Different Ways in Which AI Will Make A Difference In Software Testing in The Near Future
- April 9, 2019
- Ray Parker
It is predicted that artificial intelligence market size by 2025 will be 190.61 billion USD. This is a big number and companies are increasingly creating software and applications based on AI to realize greater ROI and retain customers. Software testing is crucial for all businesses as virtually every business today has a mobile or web app. AI plays a vital role in automating tests and quickly generating test results.
Additionally, companies are using DevOps to conduct real-time risk assessments during the software delivery cycle. Automated testing, that utilizes AI, has improved over the passage of time with respect to test coverage, quality enhancement, and reduction in delivery time of applications and software.
AI is crucial for companies that aim to scale-up their ROI. Let’s see how AI will revolutionize software testing in the near future:
1. Reduction in Human Involvement
Utilizing AI test automation significantly reduces human involvement in the testing space. In the near future test automation will minimize the number of tasks that a machine cannot perform to aid in reducing human involvement further. For this, companies will need to conduct tests, supervise, and analyze machine-identified anomalies. AI will also be used increasingly for time-consuming tasks like browsing codes for detecting bugs, identifying redundant cases, prioritizing regression test cases, and determining which test cases should run automatically. All of this will facilitate faster delivery of quality software.
2. Continuous Testing Practices
With the potential offered by AI, organizations are increasingly adopting continuous testing practices that can be achieved by automation. As a result, testers are increasingly conducting user interface, application programming interface (API), and unit tests regularly. Nowadays, test scripts are run automatically by using automated testing techniques but a major challenge is the maintenance of these scripts. However, artificial intelligence will play a key role in ensuring time and cost savings. With the help of advanced machine learning algorithms, testers will be able to form a co-relation with the test data. Using AI, testers will be easily able to handle this data and equip it with Dynamic Locators. Dynamic Locators identify changes in elements and introduce changes in the test script accordingly. AI will lower test failures, increase the stability of tests, and update the test scripts automatically.

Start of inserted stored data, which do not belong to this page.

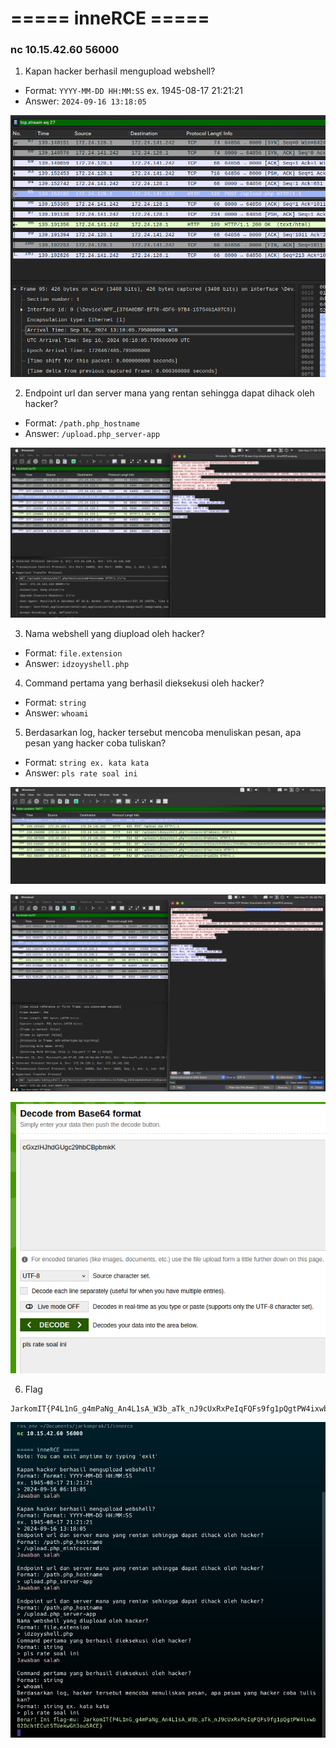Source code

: # ===== inneRCE =====

### nc 10.15.42.60 56000

1. Kapan hacker berhasil mengupload webshell?
- Format: `YYYY-MM-DD HH:MM:SS` ex. 1945-08-17 21:21:21
- Answer: `2024-09-16 13:18:05`

![github-small](https://github.com/bielnzar/Jarkom-Modul-1-IT23-2024/blob/main/inneRCE/src/1.png)

2. Endpoint url dan server mana yang rentan sehingga dapat dihack oleh hacker?
- Format: `/path.php_hostname`
- Answer: `/upload.php_server-app`

![github-small](https://github.com/bielnzar/Jarkom-Modul-1-IT23-2024/blob/main/inneRCE/src/2.png)

3. Nama webshell yang diupload oleh hacker?
- Format: `file.extension`
- Answer: `idzoyyshell.php`

4. Command pertama yang berhasil dieksekusi oleh hacker?
- Format: `string`
- Answer: `whoami`

5. Berdasarkan log, hacker tersebut mencoba menuliskan pesan, apa pesan yang hacker coba tuliskan?
- Format: `string ex. kata kata`
- Answer: `pls rate soal ini`
 
![github-small](https://github.com/bielnzar/Jarkom-Modul-1-IT23-2024/blob/main/inneRCE/src/41.png)

![github-small](https://github.com/bielnzar/Jarkom-Modul-1-IT23-2024/blob/main/inneRCE/src/3.png)

![github-small](https://github.com/bielnzar/Jarkom-Modul-1-IT23-2024/blob/main/inneRCE/src/4.png)

6. Flag
```
JarkomIT{P4L1nG_g4mPaNg_An4L1sA_W3b_aTk_nJ9cUxRxPeIqFQFs9fg1pQgtPW4ixwb02DchtECutSTUekwGh3ou5RCE}
```

![github-small](https://github.com/bielnzar/Jarkom-Modul-1-IT23-2024/blob/main/inneRCE/src/5.png)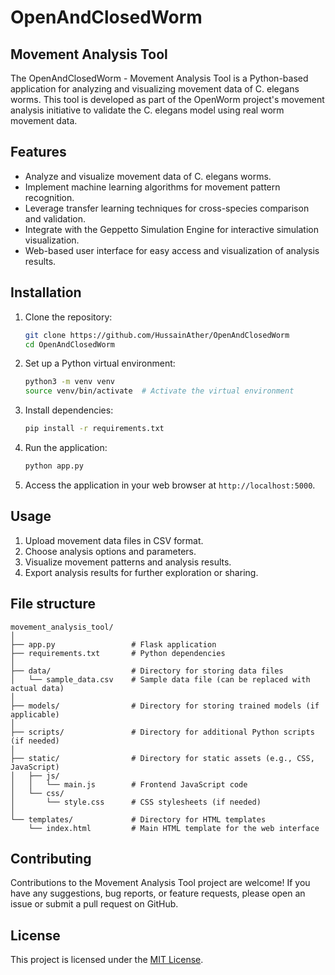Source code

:# OpenAndClosedWorm

## Movement Analysis Tool

The OpenAndClosedWorm - Movement Analysis Tool is a Python-based application for analyzing and visualizing movement data of C. elegans worms. This tool is developed as part of the OpenWorm project's movement analysis initiative to validate the C. elegans model using real worm movement data.

## Features

- Analyze and visualize movement data of C. elegans worms.
- Implement machine learning algorithms for movement pattern recognition.
- Leverage transfer learning techniques for cross-species comparison and validation.
- Integrate with the Geppetto Simulation Engine for interactive simulation visualization.
- Web-based user interface for easy access and visualization of analysis results.

## Installation

1. Clone the repository:

   ```bash
   git clone https://github.com/HussainAther/OpenAndClosedWorm
   cd OpenAndClosedWorm
   ```

2. Set up a Python virtual environment:

   ```bash
   python3 -m venv venv
   source venv/bin/activate  # Activate the virtual environment
   ```

3. Install dependencies:

   ```bash
   pip install -r requirements.txt
   ```

4. Run the application:

   ```bash
   python app.py
   ```

5. Access the application in your web browser at `http://localhost:5000`.

## Usage

1. Upload movement data files in CSV format.
2. Choose analysis options and parameters.
3. Visualize movement patterns and analysis results.
4. Export analysis results for further exploration or sharing.

## File structure

```
movement_analysis_tool/
│
├── app.py                 # Flask application
├── requirements.txt       # Python dependencies
│
├── data/                  # Directory for storing data files
│   └── sample_data.csv    # Sample data file (can be replaced with actual data)
│
├── models/                # Directory for storing trained models (if applicable)
│
├── scripts/               # Directory for additional Python scripts (if needed)
│
├── static/                # Directory for static assets (e.g., CSS, JavaScript)
│   ├── js/
│   │   └── main.js        # Frontend JavaScript code
│   └── css/
│       └── style.css      # CSS stylesheets (if needed)
│
└── templates/             # Directory for HTML templates
    └── index.html         # Main HTML template for the web interface
```

## Contributing

Contributions to the Movement Analysis Tool project are welcome! If you have any suggestions, bug reports, or feature requests, please open an issue or submit a pull request on GitHub.

## License

This project is licensed under the [MIT License](LICENSE).

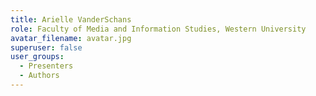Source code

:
 ```yaml
---
title: Arielle VanderSchans
role: Faculty of Media and Information Studies, Western University
avatar_filename: avatar.jpg
superuser: false
user_groups:
  - Presenters
  - Authors
---
```

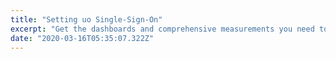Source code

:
 ```yaml
---
title: "Setting uo Single-Sign-On"
excerpt: "Get the dashboards and comprehensive measurements you need to improve your conversations with prospects and customers."
date: "2020-03-16T05:35:07.322Z"
---
```

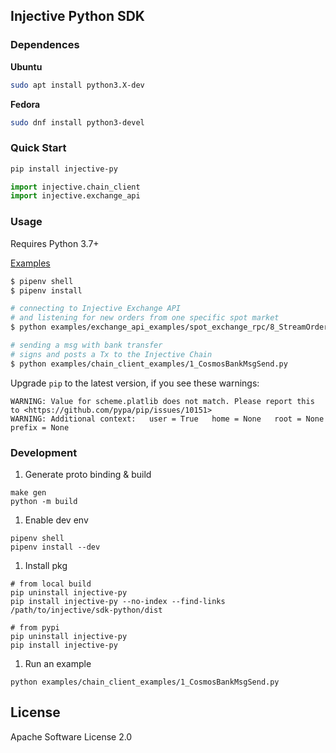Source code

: ## Injective Python SDK

### Dependences

**Ubuntu**
```bash
sudo apt install python3.X-dev
```
**Fedora**
```bash
sudo dnf install python3-devel
```
### Quick Start
```bash
pip install injective-py
```
```python
import injective.chain_client
import injective.exchange_api
```

### Usage
Requires Python 3.7+

[Examples](https://github.com/InjectiveLabs/sdk-python/tree/master/examples)
```bash
$ pipenv shell
$ pipenv install

# connecting to Injective Exchange API
# and listening for new orders from one specific spot market
$ python examples/exchange_api_examples/spot_exchange_rpc/8_StreamOrdersRequest.py

# sending a msg with bank transfer
# signs and posts a Tx to the Injective Chain
$ python examples/chain_client_examples/1_CosmosBankMsgSend.py
```
Upgrade `pip` to the latest version, if you see these warnings:
```
WARNING: Value for scheme.platlib does not match. Please report this to <https://github.com/pypa/pip/issues/10151>    
WARNING: Additional context:   user = True   home = None   root = None   prefix = None
```

### Development
1. Generate proto binding & build

```
make gen
python -m build
```

1. Enable dev env
```
pipenv shell
pipenv install --dev
```

1. Install pkg
```
# from local build
pip uninstall injective-py
pip install injective-py --no-index --find-links /path/to/injective/sdk-python/dist

# from pypi
pip uninstall injective-py
pip install injective-py
```

1. Run an example
```
python examples/chain_client_examples/1_CosmosBankMsgSend.py
```

## License

Apache Software License 2.0
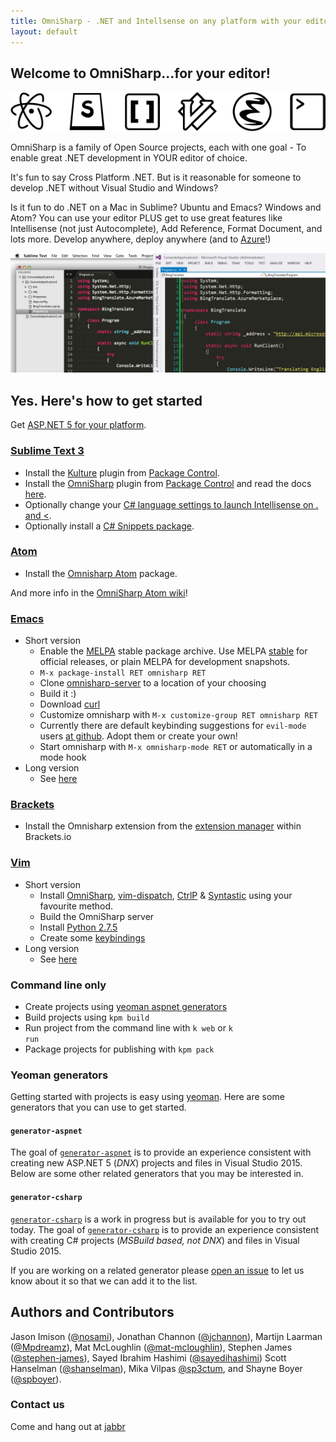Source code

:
 ```yaml
---
title: OmniSharp - .NET and Intellsense on any platform with your editor of choice
layout: default
---
```


## Welcome to OmniSharp...for your editor! 
![Look at all those editor icons!](images/icons.png?raw=true)

OmniSharp is a family of Open Source projects, each with one goal - To enable great .NET development in YOUR editor of choice.

It's fun to say Cross Platform .NET. But is it reasonable for someone to develop .NET without Visual Studio and Windows?

Is it fun to do .NET on a Mac in Sublime? Ubuntu and Emacs? Windows and Atom? You can use your editor PLUS get to use great features like Intellisense (not just Autocomplete), Add Reference, Format Document, and lots more. Develop anywhere, deploy anywhere (and to [Azure](http://www.azure.com)!)

![It's amazing! Really. Intellisense in YOUR editor.](images/sublimevisualstudio.jpg?raw=true)

## Yes. Here's how to get started
Get [ASP.NET 5 for your platform](https://github.com/aspnet/home#getting-started).

### [Sublime Text 3](http://www.sublimetext.com/)
- Install the <a href="https://sublime.wbond.net/packages/Kulture">Kulture</a> plugin from <a href="https://sublime.wbond.net/">Package Control</a>.
- Install the <a href="https://sublime.wbond.net/packages/OmniSharp">OmniSharp</a> plugin from <a href="https://sublime.wbond.net/">Package Control</a> and read the docs [here](http://omnisharp-sublime.readthedocs.org/en/latest/).
- Optionally change your <a href="https://github.com/OmniSharp/omnisharp-sublime#c-language-specific-settings">C# language settings to launch Intellisense on . and &lt;</a>.
- Optionally install a <a href="https://sublime.wbond.net/packages/C%23%20Snippets">C# Snippets package</a>.


### [Atom](https://atom.io/)
- Install the [Omnisharp Atom](https://atom.io/packages/omnisharp-atom) package.
 
And more info in the [OmniSharp Atom wiki](https://github.com/OmniSharp/omnisharp-atom/wiki)!

### [Emacs](http://www.gnu.org/software/emacs/)
- Short version
    - Enable the [MELPA](http://melpa.org/#/getting-started) stable package archive. Use MELPA [stable](https://github.com/milkypostman/melpa#stable-packages) for official releases, or plain MELPA for development snapshots.
    - `M-x package-install RET omnisharp RET`
    - Clone [omnisharp-server](https://github.com/OmniSharp/omnisharp-server) to a location of your choosing
    - Build it :)
    - Download [curl](http://curl.haxx.se/download.html)
    - Customize omnisharp with `M-x customize-group RET omnisharp RET`
    - Currently there are default keybinding suggestions for `evil-mode` users [at github](https://github.com/OmniSharp/omnisharp-emacs/blob/master/example-config-for-evil-mode.el). Adopt them or create your own!
    - Start omnisharp with `M-x omnisharp-mode RET` or automatically in a mode hook
- Long version
    - See [here](https://github.com/OmniSharp/omnisharp-emacs)

### [Brackets](http://brackets.io/)
- Install the Omnisharp extension from the [extension manager](https://brackets-registry.aboutweb.com/) within Brackets.io

### [Vim](http://www.vim.org/)
- Short version
    - Install [OmniSharp](https://github.com/OmniSharp/Omnisharp), [vim-dispatch](https://github.com/tpope/vim-dispatch), [CtrlP](https://github.com/kien/ctrlp.vim) & [Syntastic](https://github.com/scrooloose/syntastic) using your favourite method.
    - Build the OmniSharp server
    - Install [Python 2.7.5](http://www.python.org/download/releases/2.7.5/)
    - Create some [keybindings](https://github.com/OmniSharp/Omnisharp#configuration)
- Long version
    - See [here](https://github.com/OmniSharp/Omnisharp)
    
### Command line only
- Create projects using <a href="https://www.npmjs.org/package/generator-aspnet">yeoman aspnet generators</a>
- Build projects using <code>kpm build</code>
- Run project from the command line with <code>k web</code> or <code>k run</code>
- Package projects for publishing with <code>kpm pack</code>

### Yeoman generators

Getting started with projects is easy using [yeoman](http://yeoman.io/). Here are some generators that you
can use to get started.

#### ```generator-aspnet```

The goal of [```generator-aspnet```](https://github.com/OmniSharp/generator-aspnet) is to provide an experience consistent with creating new ASP.NET 5 (_DNX_) projects
and files in Visual Studio 2015. Below are some other related generators that you may be interested in.

#### ```generator-csharp```

[```generator-csharp```](https://github.com/OmniSharp/generator-csharp) is a work in progress but is available for you to try out today. The goal of [```generator-csharp```](https://github.com/OmniSharp/generator-csharp) is to provide an experience consistent with creating C# projects (_MSBuild based, not DNX_) and files in Visual Studio 2015.

If you are working on a related generator please [open an issue](https://github.com/OmniSharp/generator-aspnet/issues/new) to let us know about it so that we can add it to the list.


## Authors and Contributors

Jason Imison ([@nosami](http://github.com/nosami)), Jonathan Channon ([@jchannon](http://github.com/jchannon)), Martijn Laarman ([@Mpdreamz](http://github.com/Mpdreamz)), Mat McLoughlin ([@mat-mcloughlin](https://github.com/mat-mcloughlin)), Stephen James ([@stephen-james](http://github.com/stephen-james)), Sayed Ibrahim Hashimi ([@sayedihashimi](http://github.com/sayedihashimi)) Scott Hanselman ([@shanselman](http://github.com/shanselman)), Mika Vilpas [@sp3ctum](https://github.com/sp3ctum), and Shayne Boyer ([@spboyer](http://github.com/spboyer)).

### Contact us

Come and hang out at [jabbr](https://jabbr.net/#/rooms/omnisharp)
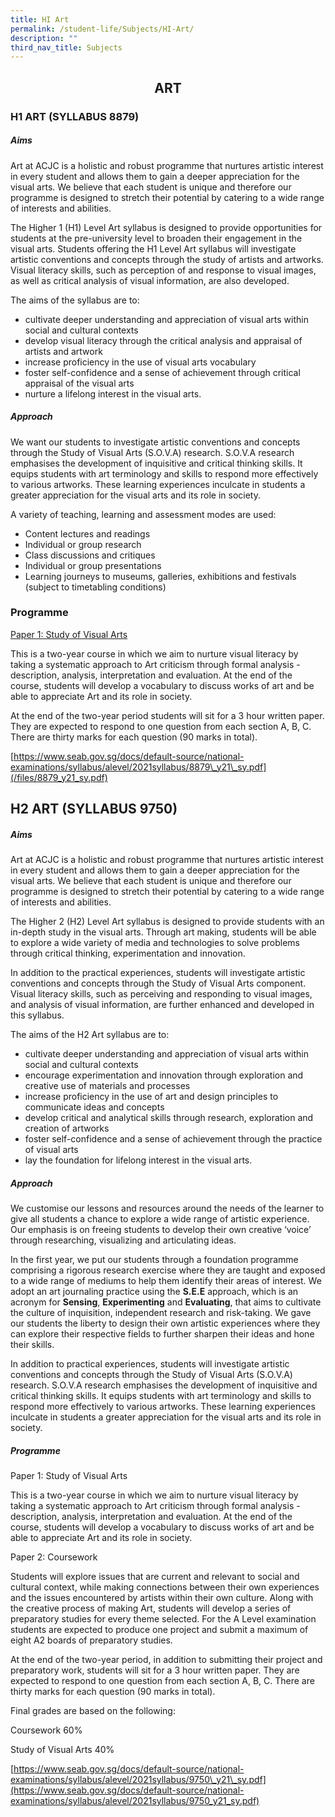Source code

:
 ```yaml
---
title: HI Art
permalink: /student-life/Subjects/HI-Art/
description: ""
third_nav_title: Subjects
---
```

## <center> ART </center>

### H1 ART (SYLLABUS 8879)

##### Aims

  

Art at ACJC is a holistic and robust programme that nurtures artistic interest in every student and allows them to gain a deeper appreciation for the visual arts. We believe that each student is unique and therefore our programme is designed to stretch their potential by catering to a wide range of interests and abilities.

  

The Higher 1 (H1) Level Art syllabus is designed to provide opportunities for students at the pre-university level to broaden their engagement in the visual arts. Students offering the H1 Level Art syllabus will investigate artistic conventions and concepts through the study of artists and artworks. Visual literacy skills, such as perception of and response to visual images, as well as critical analysis of visual information, are also developed.

  

The aims of the syllabus are to:

*   cultivate deeper understanding and appreciation of visual arts within social and cultural contexts
*   develop visual literacy through the critical analysis and appraisal of artists and artwork
*   increase proficiency in the use of visual arts vocabulary
*   foster self-confidence and a sense of achievement through critical appraisal of the visual arts
*   nurture a lifelong interest in the visual arts.

##### Approach

We want our students to investigate artistic conventions and concepts through the Study of Visual Arts (S.O.V.A) research. S.O.V.A research emphasises the development of inquisitive and critical thinking skills. It equips students with art terminology and skills to respond more effectively to various artworks. These learning experiences inculcate in students a greater appreciation for the visual arts and its role in society.

  
A variety of teaching, learning and assessment modes are used:

*   Content lectures and readings
*   Individual or group research
*   Class discussions and critiques
*   Individual or group presentations
*   Learning journeys to museums, galleries, exhibitions and festivals (subject to timetabling conditions)

### Programme

<u>Paper 1: Study of Visual Arts</u>

This is a two-year course in which we aim to nurture visual literacy by taking a systematic approach to Art criticism through formal analysis - description, analysis, interpretation and evaluation. At the end of the course, students will develop a vocabulary to discuss works of art and be able to appreciate Art and its role in society.

At the end of the two-year period students will sit for a 3 hour written paper. They are expected to respond to one question from each section A, B, C. There are thirty marks for each question (90 marks in total).

[https://www.seab.gov.sg/docs/default-source/national-examinations/syllabus/alevel/2021syllabus/8879\_y21\_sy.pdf](/files/8879_y21_sy.pdf)

## H2 ART (SYLLABUS 9750)


  

##### Aims

  

Art at ACJC is a holistic and robust programme that nurtures artistic interest in every student and allows them to gain a deeper appreciation for the visual arts. We believe that each student is unique and therefore our programme is designed to stretch their potential by catering to a wide range of interests and abilities.

  

The Higher 2 (H2) Level Art syllabus is designed to provide students with an in-depth study in the visual arts. Through art making, students will be able to explore a wide variety of media and technologies to solve problems through critical thinking, experimentation and innovation.

  

In addition to the practical experiences, students will investigate artistic conventions and concepts through the Study of Visual Arts component. Visual literacy skills, such as perceiving and responding to visual images, and analysis of visual information, are further enhanced and developed in this syllabus.

  

The aims of the H2 Art syllabus are to:

*   cultivate deeper understanding and appreciation of visual arts within social and cultural contexts
*   encourage experimentation and innovation through exploration and creative use of materials and processes
*   increase proficiency in the use of art and design principles to communicate ideas and concepts
*   develop critical and analytical skills through research, exploration and creation of artworks
*   foster self-confidence and a sense of achievement through the practice of visual arts
*   lay the foundation for lifelong interest in the visual arts.

##### Approach

  

We customise our lessons and resources around the needs of the learner to give all students a chance to explore a wide range of artistic experience. Our emphasis is on freeing students to develop their own creative ‘voice’ through researching, visualizing and articulating ideas.

  

In the first year, we put our students through a foundation programme comprising a rigorous research exercise where they are taught and exposed to a wide range of mediums to help them identify their areas of interest. We adopt an art journaling practice using the **S.E.E** approach, which is an acronym for **Sensing**, **Experimenting** and **Evaluating**, that aims to cultivate the culture of inquisition, independent research and risk-taking. We gave our students the liberty to design their own artistic experiences where they can explore their respective fields to further sharpen their ideas and hone their skills.

  

In addition to practical experiences, students will investigate artistic conventions and concepts through the Study of Visual Arts (S.O.V.A) research. S.O.V.A research emphasises the development of inquisitive and critical thinking skills. It equips students with art terminology and skills to respond more effectively to various artworks. These learning experiences inculcate in students a greater appreciation for the visual arts and its role in society.

##### Programme

  

Paper 1: Study of Visual Arts

This is a two-year course in which we aim to nurture visual literacy by taking a systematic approach to Art criticism through formal analysis - description, analysis, interpretation and evaluation. At the end of the course, students will develop a vocabulary to discuss works of art and be able to appreciate Art and its role in society.

  

Paper 2: Coursework

Students will explore issues that are current and relevant to social and cultural context, while making connections between their own experiences and the issues encountered by artists within their own culture. Along with the creative process of making Art, students will develop a series of preparatory studies for every theme selected. For the A Level examination students are expected to produce one project and submit a maximum of eight A2 boards of preparatory studies.

  

At the end of the two-year period, in addition to submitting their project and preparatory work, students will sit for a 3 hour written paper. They are expected to respond to one question from each section A, B, C. There are thirty marks for each question (90 marks in total).

  

Final grades are based on the following:

Coursework 60%

Study of Visual Arts 40%

  

[https://www.seab.gov.sg/docs/default-source/national-examinations/syllabus/alevel/2021syllabus/9750\_y21\_sy.pdf](https://www.seab.gov.sg/docs/default-source/national-examinations/syllabus/alevel/2021syllabus/9750_y21_sy.pdf)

3. No Dependency on Physical Modules and Servers
There are a lot of challenges that testers face when automating tests especially if a test depends on the responses of modules. In the past, testers used to create mock responses to run tests successfully. However, AI today can trace and record responses from the server, and then use them for any test runs. This is how AI is contributing to removing the dependencies on a module or server. AI is improving test efficiency while leaving no room for errors.
4. Continuous Learning
AI is contributing to quality management by recording different tests. By using machine learning for data analysis, organizations will be able to achieve seamless test coverage. This continuous learning approach will be able to provide companies with quick feedback enabling them to remove all bugs and errors.
While a Software Testing Company pays more attention to the integration of artificial intelligence in software testing, testers are also gravely relying on it. However, this is only the beginning. Artificial intelligence will be able to fully automate testing, and take software testing and quality assurance to the next level.